In this assignment, we are asking you to draw on the results of the survey, and develop a prioritized list of 4-6 recommended descriptive needs for catalogers and metadata providers to use in creating resource descriptions that would help meet the reference needs identified in the survey. We consider these needs to cover in the broad sense elements of description as well as access, including keywords, controlled vocabulary, and classification codes. Your list may reflect particular results and/or the general or overall comments of survey respondents. We think this list would be especially useful to academic, research, and national libraries, who are seeking ways to offer improved resource discovery through their catalogs and resource descriptions. It would also be useful to these libraries as they plan their own or collaborative efforts to extend and deliver reference service to their users in the Web environment.

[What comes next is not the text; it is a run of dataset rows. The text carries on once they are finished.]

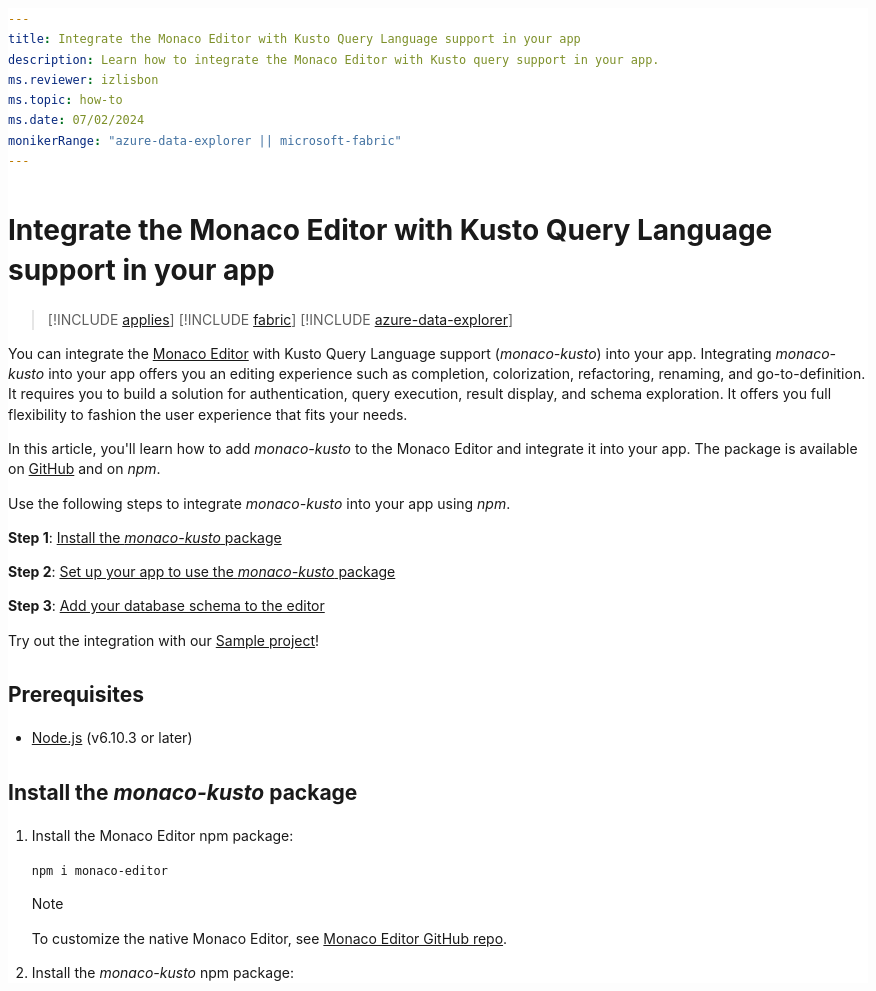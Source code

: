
 ```yaml
---
title: Integrate the Monaco Editor with Kusto Query Language support in your app
description: Learn how to integrate the Monaco Editor with Kusto query support in your app.
ms.reviewer: izlisbon
ms.topic: how-to
ms.date: 07/02/2024
monikerRange: "azure-data-explorer || microsoft-fabric"
---
```

# Integrate the Monaco Editor with Kusto Query Language support in your app

> [!INCLUDE [applies](../../includes/applies-to-version/applies.md)] [!INCLUDE [fabric](../../includes/applies-to-version/fabric.md)] [!INCLUDE [azure-data-explorer](../../includes/applies-to-version/azure-data-explorer.md)]

You can integrate the [Monaco Editor](https://microsoft.github.io/monaco-editor) with Kusto Query Language support (*monaco-kusto*) into your app. Integrating *monaco-kusto* into your app offers you an editing experience such as completion, colorization, refactoring, renaming, and go-to-definition. It requires you to build a solution for authentication, query execution, result display, and schema exploration. It offers you full flexibility to fashion the user experience that fits your needs.

In this article, you'll learn how to add *monaco-kusto* to the Monaco Editor and integrate it into your app. The package is available on [GitHub](https://github.com/Azure/monaco-kusto) and on *npm*.

Use the following steps to integrate *monaco-kusto* into your app using *npm*.

**Step 1**: [Install the *monaco-kusto* package](#install-the-monaco-kusto-package)

**Step 2**: [Set up your app to use the *monaco-kusto* package](#set-up-your-app-to-use-the-monaco-kusto-package)

**Step 3**: [Add your database schema to the editor](#add-your-database-schema-to-the-editor)

Try out the integration with our [Sample project](#sample-project)!

## Prerequisites

- [Node.js](https://nodejs.org/) (v6.10.3 or later)

## Install the *monaco-kusto* package

1. Install the Monaco Editor npm package:

    ```bash
    npm i monaco-editor
    ```

    > [!NOTE]
    > To customize the native Monaco Editor, see [Monaco Editor GitHub repo](https://github.com/microsoft/monaco-editor).

1. Install the *monaco-kusto* npm package:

Your topical discussion group is organized into two parts to cover the two Conference days in which you meet.

  1. The first meeting is in the afternoon of Day 2 of the Conference. The objective of this meeting is to have you brainstorm your topic by sharing your thoughts and ideas in an informal discussion. Your facilitator will serve to direct the discussion and to keep it focused and moving. An LC staff member will be present to record major points of discussion.

    Follow the lead of your facilitator in determining the format of the discussion. Then start by identifying any suggestions or recommendations offered by the speakers, commentators, listserv commenters, and participants on your topic. Next, move on to review the results of the survey and to discuss your reactions to the questions and findings. Then draw on this discussion to formulate a list of potential descriptive resource needs that catalogers/metadata providers could use in creating their resource descriptions. By close of the meeting, you should have an extended list of recommendations for review on the following Day 3 of the Conference.

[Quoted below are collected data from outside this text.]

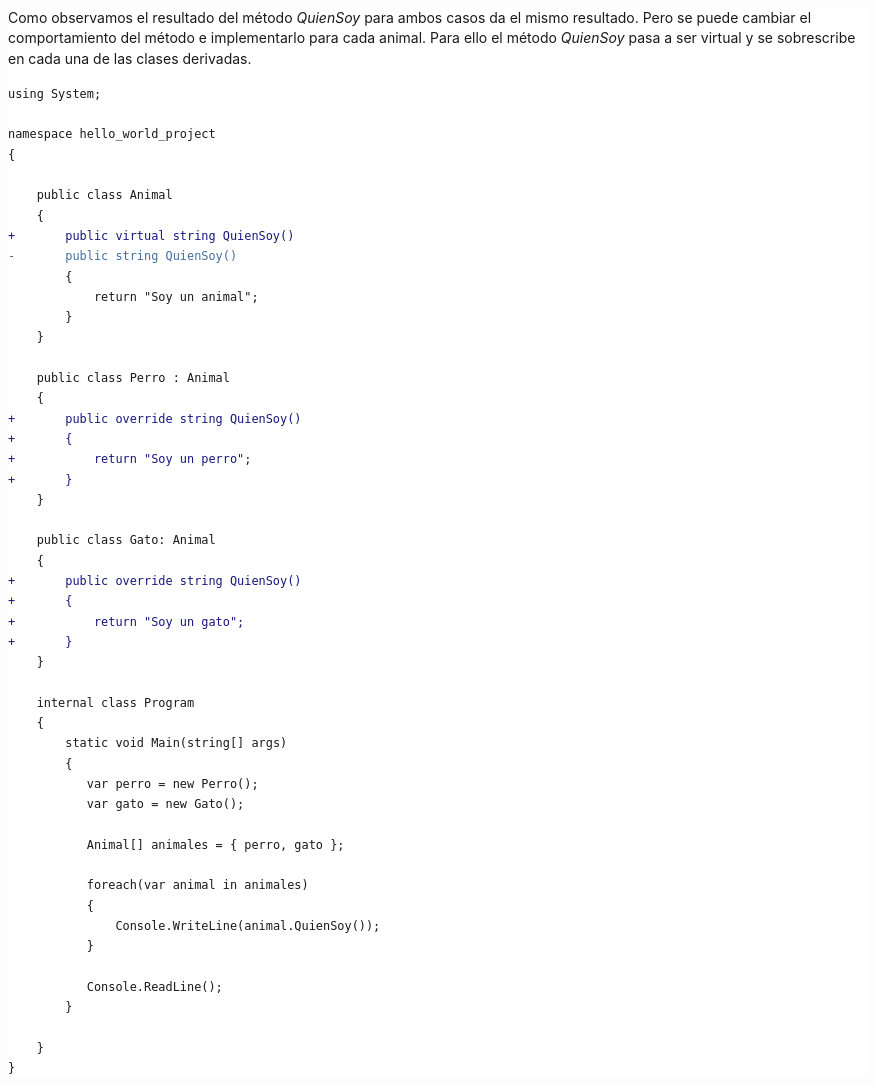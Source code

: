 Como observamos el resultado del método _QuienSoy_ para ambos casos da el mismo resultado. Pero se puede cambiar el comportamiento del método e implementarlo para cada animal. Para ello el método *QuienSoy* pasa a ser virtual y se sobrescribe en cada una de las clases derivadas.

```diff
using System;

namespace hello_world_project
{

    public class Animal 
    {
+       public virtual string QuienSoy()
-       public string QuienSoy()
        {
            return "Soy un animal";
        }
    }

    public class Perro : Animal
    {
+       public override string QuienSoy()
+       {
+           return "Soy un perro";
+       }
    }

    public class Gato: Animal
    {
+       public override string QuienSoy()
+       {
+           return "Soy un gato";
+       }
    }

    internal class Program
    {
        static void Main(string[] args)
        {
           var perro = new Perro();
           var gato = new Gato();

           Animal[] animales = { perro, gato };

           foreach(var animal in animales)
           {
               Console.WriteLine(animal.QuienSoy());
           }
                       
           Console.ReadLine();
        }

    }
}
```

  2. The second meeting begins in the morning of Day 3 with the facilitator and LC recorder present. Time spent at this meeting is focused on reviewing the list that was drafted in the first meeting and extracting from it a list of 4-6 recommendations arranged in priority order.

Once you have finalized the prioritized list of criteria, the LC recorder will input it to a computer and a Powerpoint presentation will be created for your facilitator to present to conferees.

Presentation and Action Plan:

Your facilitator will present the prioritized list for discussion and approval in the closing session of the conference. Conferees will use this list along with the prioritized recommendations presented by the facilitators of the other topical discussion groups to develop an overall action plan that the Library of Congress can carry forward from the Conference.